A: No! No one can take your place. Moms and dads are special to their children in ways that no single person can ever replace. By nature, the emotional connection between parent and child is strong. As long as you build a loving bond with your child, by reading and responding to her cues and needs, you will always be number one for hugs and kisses, nose wipes, Band-Aid application, and nighttime tuck-ins. Even so, know that you are not alone in these worries. Many parents share the fear of losing the prime place in their child's life, experiencing hard-to-deal-with feelings such as jealousy, competition, and guilt. It's important to be aware of these emotions, because acting on them without thinking can have unintended negative consequences. For example, these reactions can create distance between the caregiver and you or inadvertently place your baby in a loyalty conflict where she feels she is betraying you when she shows affection for another adult.
It's totally normal to find yourself questioning your special place in your child's life occasionally. You might find that when you arrive home at the end of the day, your daughter refuses to look at you or clings to her nanny -- and while this may feel awful, it doesn't mean your daughter loves her caregiver more than you. More likely, your kid is trying to tell you, "I'm having such a good time here. I need a little time to get used to the idea that she has to go, and I need some help saying goodbye."
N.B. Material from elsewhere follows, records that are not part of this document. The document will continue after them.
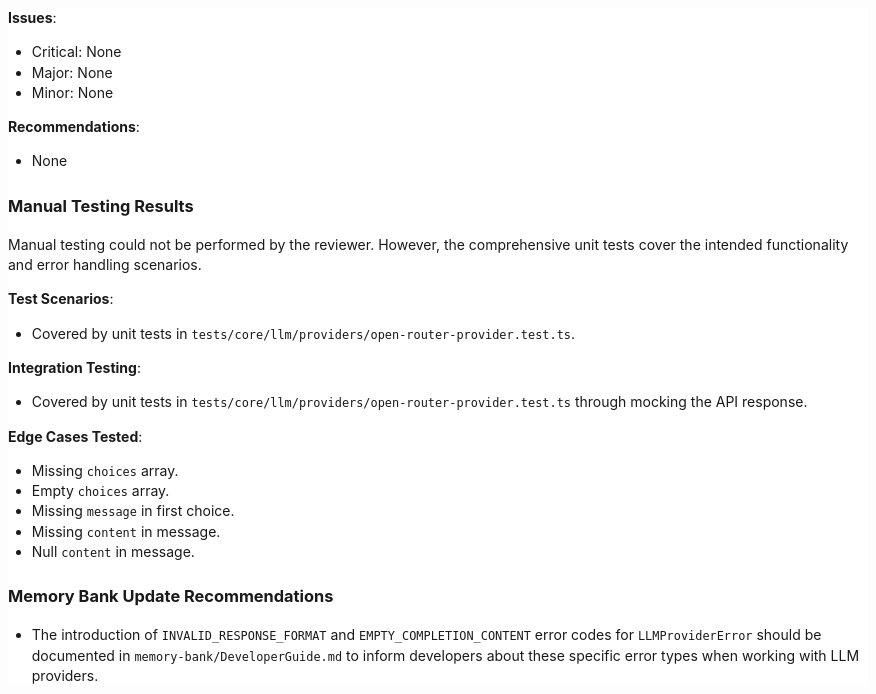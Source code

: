 **Issues**:

- Critical: None
- Major: None
- Minor: None

**Recommendations**:

- None

### Manual Testing Results

Manual testing could not be performed by the reviewer. However, the comprehensive unit tests cover the intended functionality and error handling scenarios.

**Test Scenarios**:

- Covered by unit tests in `tests/core/llm/providers/open-router-provider.test.ts`.

**Integration Testing**:

- Covered by unit tests in `tests/core/llm/providers/open-router-provider.test.ts` through mocking the API response.

**Edge Cases Tested**:

- Missing `choices` array.
- Empty `choices` array.
- Missing `message` in first choice.
- Missing `content` in message.
- Null `content` in message.

### Memory Bank Update Recommendations

- The introduction of `INVALID_RESPONSE_FORMAT` and `EMPTY_COMPLETION_CONTENT` error codes for `LLMProviderError` should be documented in `memory-bank/DeveloperGuide.md` to inform developers about these specific error types when working with LLM providers.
And don't forget that there are wonderful aspects of sharing the care of your child. She learns new things from developing close relationships with others, and these bonding experiences also help prepare her to trust and cooperate with other adults down the road, like teachers. Plus, childcare providers also can be wonderful parenting partners. Rather than being threatened by their knowledge, try to see it as a valuable gift. You can share the different ways you each have developed to soothe her; what her likes and dislikes are; and so forth.